The recurring claim of an “affordability crisis” has drawn scrutiny. Notably, this narrative emerged after consumer prices rose under President Biden’s administration to 9.1 percent in the Consumer Price Index (CPI), yet it gained traction only when inflation dropped to 3.0 percent under President Trump.
Bill O’Reilly recently analyzed these economic shifts, highlighting specific price changes: Apparel, eggs, butter, ice cream, fruit, cereal, fish, seafood, rice, pasta, and ham all decreased year-to-year from last year’s comparison during Biden’s presidency. Gas prices fell by approximately three percent nationally—except in California, where they rose. Mortgage rates also declined, with projections for further drops following a Federal Reserve rate cut.
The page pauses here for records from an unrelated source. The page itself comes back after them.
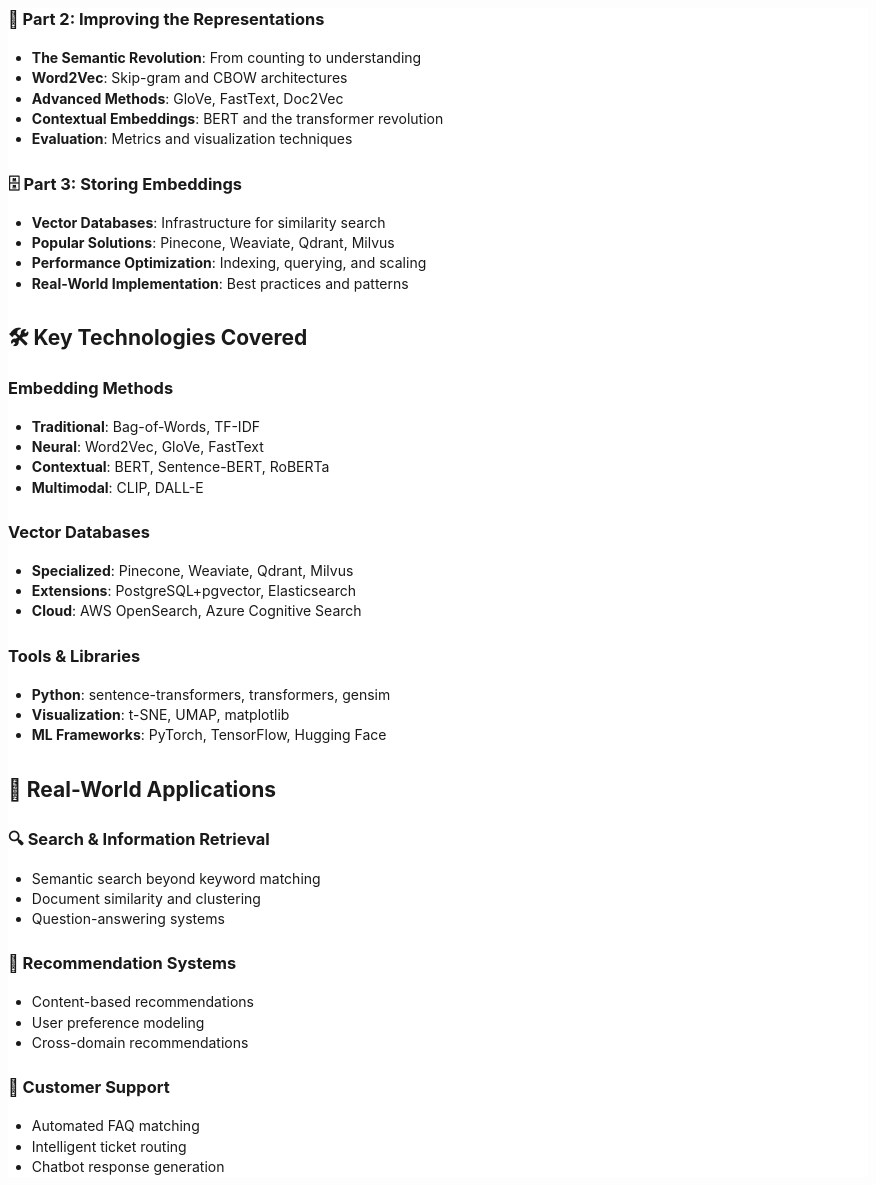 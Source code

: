 ### 🧠 Part 2: Improving the Representations
- **The Semantic Revolution**: From counting to understanding
- **Word2Vec**: Skip-gram and CBOW architectures
- **Advanced Methods**: GloVe, FastText, Doc2Vec
- **Contextual Embeddings**: BERT and the transformer revolution
- **Evaluation**: Metrics and visualization techniques

### 🗄️ Part 3: Storing Embeddings
- **Vector Databases**: Infrastructure for similarity search
- **Popular Solutions**: Pinecone, Weaviate, Qdrant, Milvus
- **Performance Optimization**: Indexing, querying, and scaling
- **Real-World Implementation**: Best practices and patterns

## 🛠️ Key Technologies Covered

### Embedding Methods
- **Traditional**: Bag-of-Words, TF-IDF
- **Neural**: Word2Vec, GloVe, FastText
- **Contextual**: BERT, Sentence-BERT, RoBERTa
- **Multimodal**: CLIP, DALL-E

### Vector Databases
- **Specialized**: Pinecone, Weaviate, Qdrant, Milvus
- **Extensions**: PostgreSQL+pgvector, Elasticsearch
- **Cloud**: AWS OpenSearch, Azure Cognitive Search

### Tools & Libraries
- **Python**: sentence-transformers, transformers, gensim
- **Visualization**: t-SNE, UMAP, matplotlib
- **ML Frameworks**: PyTorch, TensorFlow, Hugging Face

## 🎯 Real-World Applications

### 🔍 Search & Information Retrieval
- Semantic search beyond keyword matching
- Document similarity and clustering
- Question-answering systems

### 🎵 Recommendation Systems
- Content-based recommendations
- User preference modeling
- Cross-domain recommendations

### 🤖 Customer Support
- Automated FAQ matching
- Intelligent ticket routing
- Chatbot response generation
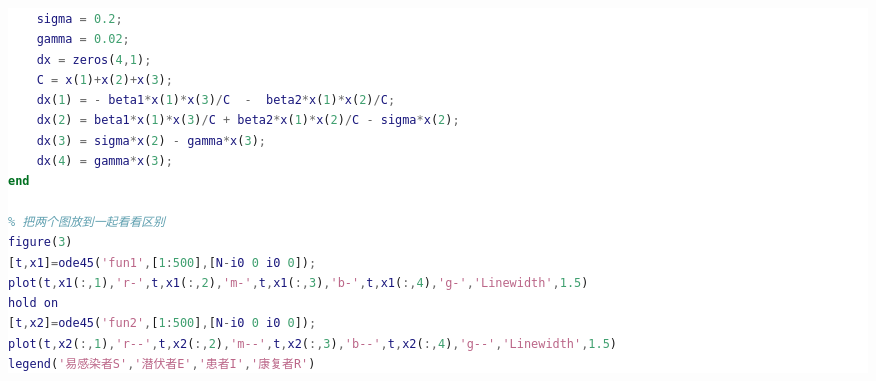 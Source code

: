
 ```matlab
    sigma = 0.2;
    gamma = 0.02;
    dx = zeros(4,1);
    C = x(1)+x(2)+x(3);
    dx(1) = - beta1*x(1)*x(3)/C  -  beta2*x(1)*x(2)/C;  
    dx(2) = beta1*x(1)*x(3)/C + beta2*x(1)*x(2)/C - sigma*x(2);
    dx(3) = sigma*x(2) - gamma*x(3);
    dx(4) = gamma*x(3); 
end

% 把两个图放到一起看看区别
figure(3)
[t,x1]=ode45('fun1',[1:500],[N-i0 0 i0 0]);  
plot(t,x1(:,1),'r-',t,x1(:,2),'m-',t,x1(:,3),'b-',t,x1(:,4),'g-','Linewidth',1.5)    
hold on
[t,x2]=ode45('fun2',[1:500],[N-i0 0 i0 0]);  
plot(t,x2(:,1),'r--',t,x2(:,2),'m--',t,x2(:,3),'b--',t,x2(:,4),'g--','Linewidth',1.5)    
legend('易感染者S','潜伏者E','患者I','康复者R')
```

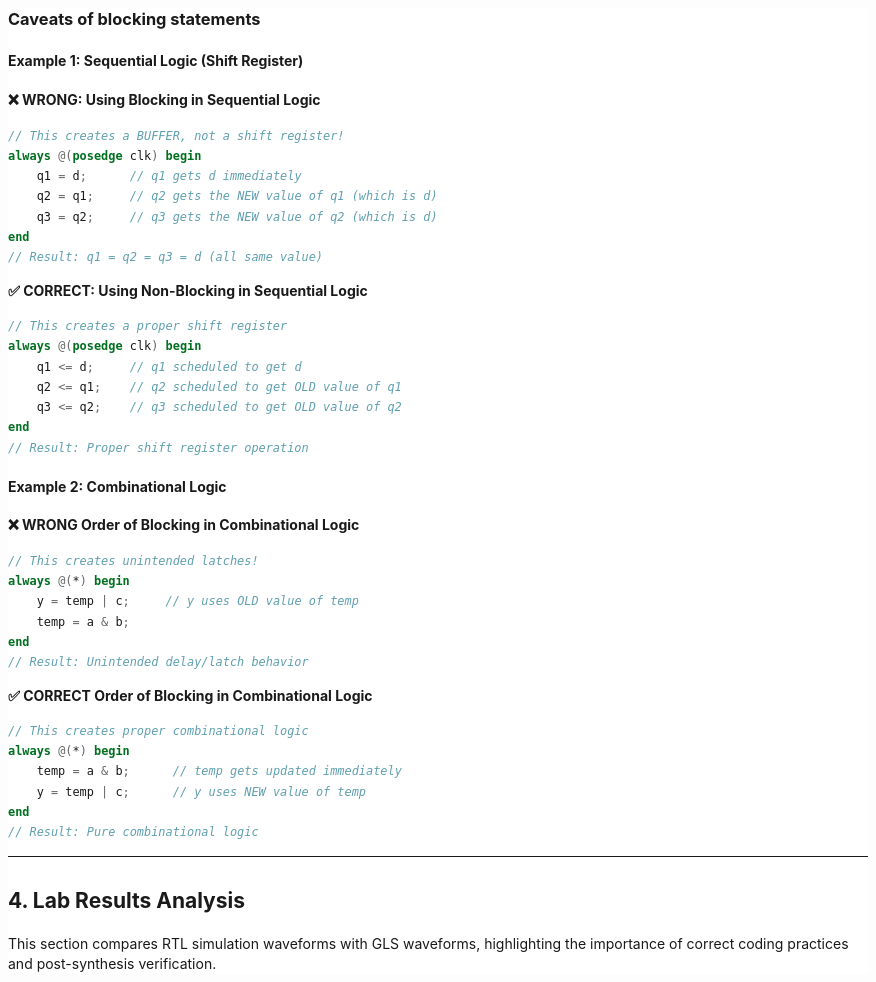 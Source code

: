 ### Caveats of blocking statements

#### Example 1: Sequential Logic (Shift Register)

**❌ WRONG: Using Blocking in Sequential Logic**
```verilog
// This creates a BUFFER, not a shift register!
always @(posedge clk) begin
    q1 = d;      // q1 gets d immediately
    q2 = q1;     // q2 gets the NEW value of q1 (which is d)
    q3 = q2;     // q3 gets the NEW value of q2 (which is d)
end
// Result: q1 = q2 = q3 = d (all same value)
```

**✅ CORRECT: Using Non-Blocking in Sequential Logic**
```verilog
// This creates a proper shift register
always @(posedge clk) begin
    q1 <= d;     // q1 scheduled to get d
    q2 <= q1;    // q2 scheduled to get OLD value of q1
    q3 <= q2;    // q3 scheduled to get OLD value of q2  
end
// Result: Proper shift register operation
```

#### Example 2: Combinational Logic

**❌ WRONG Order of Blocking in Combinational Logic**
```verilog
// This creates unintended latches!
always @(*) begin
    y = temp | c;     // y uses OLD value of temp
    temp = a & b;     
end
// Result: Unintended delay/latch behavior
```

**✅ CORRECT Order of Blocking in Combinational Logic**  
```verilog
// This creates proper combinational logic
always @(*) begin
    temp = a & b;      // temp gets updated immediately
    y = temp | c;      // y uses NEW value of temp
end
// Result: Pure combinational logic
```

---

## 4. Lab Results Analysis

This section compares RTL simulation waveforms with GLS waveforms, highlighting the importance of correct coding practices and post-synthesis verification.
Conversely, essential goods saw price increases: Beef surged 15 percent, bacon climbed six percent, and coffee jumped 19 percent year-to-year. Home supplies, rent, health insurance, auto insurance, and utilities all rose by three percent or more. The spike in insurance costs was attributed to rising expenses for football players and other factors.
O’Reilly noted that such price fluctuations often stem from external events, like the May 11 suspension of Mexican beef imports due to a cattle parasite outbreak—a move that triggered a 20 percent price increase. Similarly, Biden’s administration faced significant egg price hikes after tens of millions of laying hens were destroyed by avian flu.
O’Reilly concluded that the economic situation is not dire but that media narratives misrepresent reality. He stated: “This affordability stuff is very murky.” The persistent media focus on an “affordability crisis,” he argued, reflects propaganda rather than factual analysis—driven by opposition to Trump and neglecting objective data.
Dr. Betsey Stevenson, a former chief economist at the U.S. Department of Labor under President Barack Obama, emphasized free-market solutions: reducing prices requires increasing supply through more housing construction, additional medical professionals, or expanded food production. O’Reilly stressed that such approaches are straightforward but often overlooked in current discourse.
As the narrative continues, the refrain “affordability crisis” remains a tool for misleading audiences, ignoring measurable economic improvements and the complexities driving price changes.